*Task instructions*. Below are entries. Copy exactly the lines running from the line that holds "aren't already installed." to the line that holds "You may also", with both ends included.

*Stored items from a collection*.
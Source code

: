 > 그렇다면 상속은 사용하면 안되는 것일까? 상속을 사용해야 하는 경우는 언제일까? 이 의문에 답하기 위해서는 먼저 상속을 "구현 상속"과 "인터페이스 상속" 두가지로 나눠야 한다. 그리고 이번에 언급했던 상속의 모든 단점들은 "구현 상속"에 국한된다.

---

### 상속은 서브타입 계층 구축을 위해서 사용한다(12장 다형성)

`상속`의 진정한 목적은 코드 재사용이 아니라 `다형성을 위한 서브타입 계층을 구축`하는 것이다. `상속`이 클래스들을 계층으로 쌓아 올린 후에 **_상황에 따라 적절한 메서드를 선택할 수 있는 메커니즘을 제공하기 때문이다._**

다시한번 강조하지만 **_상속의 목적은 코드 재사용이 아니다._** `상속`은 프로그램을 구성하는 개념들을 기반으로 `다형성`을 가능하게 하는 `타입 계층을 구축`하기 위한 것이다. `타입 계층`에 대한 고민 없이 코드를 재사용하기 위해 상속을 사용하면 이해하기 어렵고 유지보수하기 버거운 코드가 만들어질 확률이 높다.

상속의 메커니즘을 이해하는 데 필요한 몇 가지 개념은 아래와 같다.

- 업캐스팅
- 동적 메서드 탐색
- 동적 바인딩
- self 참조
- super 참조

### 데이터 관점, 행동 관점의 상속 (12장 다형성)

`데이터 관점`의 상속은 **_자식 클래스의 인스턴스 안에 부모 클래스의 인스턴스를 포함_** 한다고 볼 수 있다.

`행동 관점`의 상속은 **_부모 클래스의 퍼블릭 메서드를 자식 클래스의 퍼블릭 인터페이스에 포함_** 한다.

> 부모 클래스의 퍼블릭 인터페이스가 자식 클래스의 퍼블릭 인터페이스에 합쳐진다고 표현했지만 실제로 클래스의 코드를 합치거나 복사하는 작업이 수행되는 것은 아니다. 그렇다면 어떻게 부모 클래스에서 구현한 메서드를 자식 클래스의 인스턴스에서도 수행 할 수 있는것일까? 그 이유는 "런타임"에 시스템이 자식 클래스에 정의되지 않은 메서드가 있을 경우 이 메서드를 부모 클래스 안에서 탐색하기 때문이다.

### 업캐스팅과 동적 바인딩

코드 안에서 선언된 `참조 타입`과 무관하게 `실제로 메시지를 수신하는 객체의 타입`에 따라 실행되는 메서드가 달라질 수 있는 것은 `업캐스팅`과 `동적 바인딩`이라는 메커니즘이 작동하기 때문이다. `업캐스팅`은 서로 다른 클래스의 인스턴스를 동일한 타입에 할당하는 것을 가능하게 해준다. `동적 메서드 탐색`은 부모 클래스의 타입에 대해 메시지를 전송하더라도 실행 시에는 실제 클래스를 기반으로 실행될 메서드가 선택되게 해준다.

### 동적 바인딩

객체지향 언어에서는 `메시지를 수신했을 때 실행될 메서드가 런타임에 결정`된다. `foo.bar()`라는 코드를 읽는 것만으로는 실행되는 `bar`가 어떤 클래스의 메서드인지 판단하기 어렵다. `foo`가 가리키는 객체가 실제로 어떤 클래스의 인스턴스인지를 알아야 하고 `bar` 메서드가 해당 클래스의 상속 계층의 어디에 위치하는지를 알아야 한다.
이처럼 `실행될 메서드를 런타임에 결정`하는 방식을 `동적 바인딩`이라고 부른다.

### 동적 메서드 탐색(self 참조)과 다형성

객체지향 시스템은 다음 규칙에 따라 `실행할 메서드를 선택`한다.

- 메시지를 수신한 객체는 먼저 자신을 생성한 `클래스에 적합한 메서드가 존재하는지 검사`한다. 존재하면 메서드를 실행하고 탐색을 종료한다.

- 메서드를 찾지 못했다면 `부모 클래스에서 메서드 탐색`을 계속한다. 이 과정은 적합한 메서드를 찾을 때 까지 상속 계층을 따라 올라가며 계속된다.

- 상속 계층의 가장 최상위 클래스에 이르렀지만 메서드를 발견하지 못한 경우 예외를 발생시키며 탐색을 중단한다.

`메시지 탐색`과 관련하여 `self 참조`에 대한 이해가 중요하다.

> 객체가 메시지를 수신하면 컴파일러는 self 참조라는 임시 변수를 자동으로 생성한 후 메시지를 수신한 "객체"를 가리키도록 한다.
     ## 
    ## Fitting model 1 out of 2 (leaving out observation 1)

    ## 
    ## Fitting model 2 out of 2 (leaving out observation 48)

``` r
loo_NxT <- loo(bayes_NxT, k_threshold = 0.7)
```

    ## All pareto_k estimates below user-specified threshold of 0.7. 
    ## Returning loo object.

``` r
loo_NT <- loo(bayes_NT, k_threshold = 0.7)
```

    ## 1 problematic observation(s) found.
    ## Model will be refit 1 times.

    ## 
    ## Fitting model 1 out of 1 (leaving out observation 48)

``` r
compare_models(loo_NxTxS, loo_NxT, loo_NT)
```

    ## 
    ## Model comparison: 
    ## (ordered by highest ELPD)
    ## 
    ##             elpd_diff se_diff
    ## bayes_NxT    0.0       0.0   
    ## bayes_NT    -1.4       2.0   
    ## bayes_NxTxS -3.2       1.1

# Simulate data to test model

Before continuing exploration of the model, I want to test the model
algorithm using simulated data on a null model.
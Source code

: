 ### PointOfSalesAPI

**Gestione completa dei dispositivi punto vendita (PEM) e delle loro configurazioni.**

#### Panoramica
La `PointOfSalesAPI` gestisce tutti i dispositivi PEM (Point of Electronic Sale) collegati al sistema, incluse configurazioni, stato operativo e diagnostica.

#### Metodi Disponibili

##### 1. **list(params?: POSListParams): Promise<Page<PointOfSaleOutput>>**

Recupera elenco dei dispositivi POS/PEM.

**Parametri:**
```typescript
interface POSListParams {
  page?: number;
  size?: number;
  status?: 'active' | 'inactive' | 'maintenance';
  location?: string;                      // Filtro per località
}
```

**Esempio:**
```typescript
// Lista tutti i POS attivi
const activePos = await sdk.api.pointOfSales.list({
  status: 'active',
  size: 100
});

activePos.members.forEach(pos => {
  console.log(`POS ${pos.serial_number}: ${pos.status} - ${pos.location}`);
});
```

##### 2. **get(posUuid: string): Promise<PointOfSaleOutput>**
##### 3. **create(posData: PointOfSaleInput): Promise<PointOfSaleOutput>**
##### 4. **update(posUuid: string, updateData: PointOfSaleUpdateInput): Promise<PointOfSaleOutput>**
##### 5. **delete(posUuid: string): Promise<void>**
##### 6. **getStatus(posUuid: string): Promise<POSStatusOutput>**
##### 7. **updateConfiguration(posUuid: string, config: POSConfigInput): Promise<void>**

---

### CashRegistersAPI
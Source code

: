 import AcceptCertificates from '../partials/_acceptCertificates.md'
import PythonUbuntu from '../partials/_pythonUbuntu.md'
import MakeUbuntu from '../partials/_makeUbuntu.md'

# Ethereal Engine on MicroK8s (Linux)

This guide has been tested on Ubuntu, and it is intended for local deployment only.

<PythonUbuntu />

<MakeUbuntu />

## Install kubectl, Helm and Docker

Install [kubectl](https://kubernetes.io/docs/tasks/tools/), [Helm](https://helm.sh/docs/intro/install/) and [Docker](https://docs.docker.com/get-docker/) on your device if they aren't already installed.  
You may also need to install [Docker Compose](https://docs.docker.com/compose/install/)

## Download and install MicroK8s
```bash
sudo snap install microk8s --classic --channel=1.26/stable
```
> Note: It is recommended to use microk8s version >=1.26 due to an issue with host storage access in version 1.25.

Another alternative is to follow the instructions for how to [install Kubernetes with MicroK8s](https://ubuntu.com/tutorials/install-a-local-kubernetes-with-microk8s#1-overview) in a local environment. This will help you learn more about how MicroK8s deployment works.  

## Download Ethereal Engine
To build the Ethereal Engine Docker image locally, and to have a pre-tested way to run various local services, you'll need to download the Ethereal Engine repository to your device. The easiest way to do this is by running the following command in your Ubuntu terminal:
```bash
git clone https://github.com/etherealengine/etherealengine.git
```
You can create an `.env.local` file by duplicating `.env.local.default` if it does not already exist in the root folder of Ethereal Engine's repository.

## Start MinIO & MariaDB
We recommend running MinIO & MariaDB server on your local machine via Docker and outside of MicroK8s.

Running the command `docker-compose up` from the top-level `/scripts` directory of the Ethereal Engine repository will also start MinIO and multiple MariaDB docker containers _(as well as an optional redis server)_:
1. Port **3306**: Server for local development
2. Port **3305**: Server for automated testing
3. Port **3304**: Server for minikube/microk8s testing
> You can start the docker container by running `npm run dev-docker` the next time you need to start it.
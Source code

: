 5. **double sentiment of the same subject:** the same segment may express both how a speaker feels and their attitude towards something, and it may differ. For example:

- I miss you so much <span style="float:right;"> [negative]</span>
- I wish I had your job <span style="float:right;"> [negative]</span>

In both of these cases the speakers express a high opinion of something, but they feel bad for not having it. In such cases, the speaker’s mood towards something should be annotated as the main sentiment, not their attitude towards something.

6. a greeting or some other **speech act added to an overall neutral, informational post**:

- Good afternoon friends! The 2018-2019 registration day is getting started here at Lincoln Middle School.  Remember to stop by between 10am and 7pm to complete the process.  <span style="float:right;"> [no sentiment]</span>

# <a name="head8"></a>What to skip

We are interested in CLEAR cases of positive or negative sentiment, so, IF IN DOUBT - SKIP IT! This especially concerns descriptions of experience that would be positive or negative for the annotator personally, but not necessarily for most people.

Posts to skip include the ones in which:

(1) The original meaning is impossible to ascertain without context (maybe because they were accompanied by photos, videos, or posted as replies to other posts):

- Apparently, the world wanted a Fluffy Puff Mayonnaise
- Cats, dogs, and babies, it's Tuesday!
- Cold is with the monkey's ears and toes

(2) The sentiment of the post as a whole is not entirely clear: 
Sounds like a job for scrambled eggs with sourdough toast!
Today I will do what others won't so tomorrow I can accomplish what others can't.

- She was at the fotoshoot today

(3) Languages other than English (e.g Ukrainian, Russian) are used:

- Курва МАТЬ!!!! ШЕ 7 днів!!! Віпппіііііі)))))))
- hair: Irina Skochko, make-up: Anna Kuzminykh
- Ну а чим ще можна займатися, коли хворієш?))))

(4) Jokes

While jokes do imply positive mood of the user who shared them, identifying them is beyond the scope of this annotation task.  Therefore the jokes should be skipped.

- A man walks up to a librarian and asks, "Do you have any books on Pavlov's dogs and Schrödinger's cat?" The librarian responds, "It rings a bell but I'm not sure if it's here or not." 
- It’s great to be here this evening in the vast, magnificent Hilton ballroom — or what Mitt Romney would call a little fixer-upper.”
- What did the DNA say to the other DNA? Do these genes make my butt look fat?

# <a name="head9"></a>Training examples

*Problem solution*.
Install [kubectl](https://kubernetes.io/docs/tasks/tools/), [Helm](https://helm.sh/docs/intro/install/) and [Docker](https://docs.docker.com/get-docker/) on your device if they aren't already installed.  
You may also need to install [Docker Compose](https://docs.docker.com/compose/install/)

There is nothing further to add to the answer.